Carmine Tramunti


Carmine Tramunti
Born(1910-10-01)October 1, 1910
Casale, Caserta, Italy
DiedOctober 15, 1978(1978-10-15) (aged 68)
Ossining, New York
Resting placeCalvary Cemetery, Queens
NationalityItalian American
Other namesMr. Gribbs
PredecessorTommy Lucchese
SuccessorAnthony Corallo
AllegianceLucchese crime family

Carmine "Mr. Gribbs" Tramunti (October 1, 1910 – October 15, 1978) was an Italian-born New York mobster who was the boss of the Lucchese crime family.[1]


Operating in Harlem

Tramunti was born October 1, 1910, in Manhattan and raised in a tenement on 107th Street in Harlem. He eventually ran the "Harlem Game", one of the major floating craps games in New York.[2] Tramunti was a beefy man who stood 5 ft 10 in (1.78 m), had a triple chin, and bore a remarkable resemblance to comedian Jonathan Winters. Tramunti's headquarters was The Stage Delicatessen in Manhattan. Tramunti lived in Whitestone, Queens and had a wife and two children.[2] One of Tramunti's sons, Louis, died at age 14.

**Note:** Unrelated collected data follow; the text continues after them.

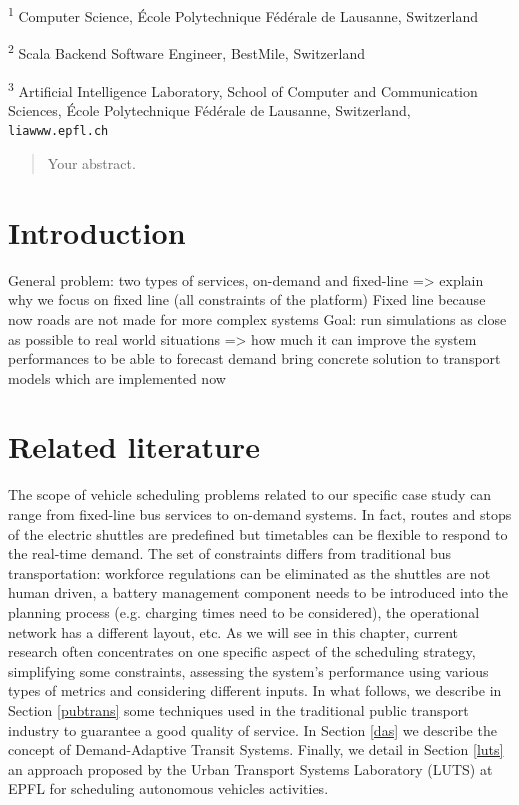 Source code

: \documentclass[12pt,a4paper]{article}
\begin{document}
\small \textsuperscript{1} Computer Science,  \'Ecole Polytechnique F\'ed\'erale de Lausanne, Switzerland

\small \textsuperscript{2} Scala Backend Software Engineer, BestMile, Switzerland 

\small \textsuperscript{3} Artificial Intelligence Laboratory, School of Computer and Communication Sciences, \'Ecole Polytechnique F\'ed\'erale de Lausanne, Switzerland, \verb+liawww.epfl.ch+ 




\newpage


\begin{abstract}
Your abstract.
\end{abstract}

\newpage

\tableofcontents
\newpage
\setlength{\parskip}{0.5em}
\section{Introduction}
General problem: two types of services, on-demand and fixed-line => explain why we focus on fixed line (all constraints of the platform) 
Fixed line because now roads are not made for more complex systems
Goal: run simulations as close as possible to real world situations
=> how much it can improve the system performances to be able to forecast demand
bring concrete solution to transport models which are implemented now

\section{Related literature}\label{literature} 
The scope of vehicle scheduling problems related to our specific case study can range from fixed-line bus services to on-demand systems. In fact, routes and stops of the electric shuttles are predefined but timetables can be flexible to respond to the real-time demand. The set of constraints differs from traditional bus transportation: workforce regulations can be eliminated as the shuttles are not human driven, a battery management component needs to be introduced into the planning process (e.g. charging times need to be considered), the operational network has a different layout, etc. As we will see in this chapter, current research often concentrates on one specific aspect of the scheduling strategy, simplifying some constraints, assessing the system's performance using various types of metrics and considering different inputs. In what follows, we describe in Section \ref{pubtrans} some techniques used in the traditional public transport industry to guarantee a good quality of service. In Section \ref{das} we describe the concept of Demand-Adaptive Transit Systems. Finally, we detail in Section \ref{luts} an approach proposed by the Urban Transport Systems Laboratory (LUTS) at EPFL for scheduling autonomous vehicles activities.  
\end{document}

In 1922, the 12-year-old Tramunti was sent to a Catholic reform school due to truancy from school.[3]

On December 9, 1930, Tramunti was arrested on charges of robbing a rent collector. However, on December 26, a judge dismissed the charges due to lack of evidence.[4]

In July 1931, Tramunti was convicted of felonious assault and was sentenced to six to fifteen years at the Sing Sing Correctional Facility in Ossining, New York. He was paroled in 1937, then returned to prison for a violation.[2]

Boss of Lucchese family

In 1967, with the death of Lucchese boss Tommy Lucchese, Tramunti became the official boss of the Lucchese family. Carlo Gambino, the head of the Gambino crime family, allegedly used his influence to make Tramunti the Lucchese boss. Other sources said that Tramunti was a compromise candidate who was acceptable to the different family factions.[5] A common version is that the Mafia Commission designated Tramunti as temporary boss until Lucchese's preferred successor, Anthony "Tony Ducks" Corallo, was released from prison[6]

On November 19, 1970, Tramunti was indicted in Florida on 14 counts of stock fraud and other charges. The government charged that Tramunti and other mobsters forcibly seized control of a Miami investment firm.[7] On December 23, 1971, Tramunti was acquitted of all charges in the stock swindle case.[8]

On November 29, 1972, Tramunti was indicted on criminal contempt charges for lying to a grand jury about calls he made to capo Paul Vario.[2] Tramunti was convicted and sentenced on August 6, 1973, to three years in state prison.[9]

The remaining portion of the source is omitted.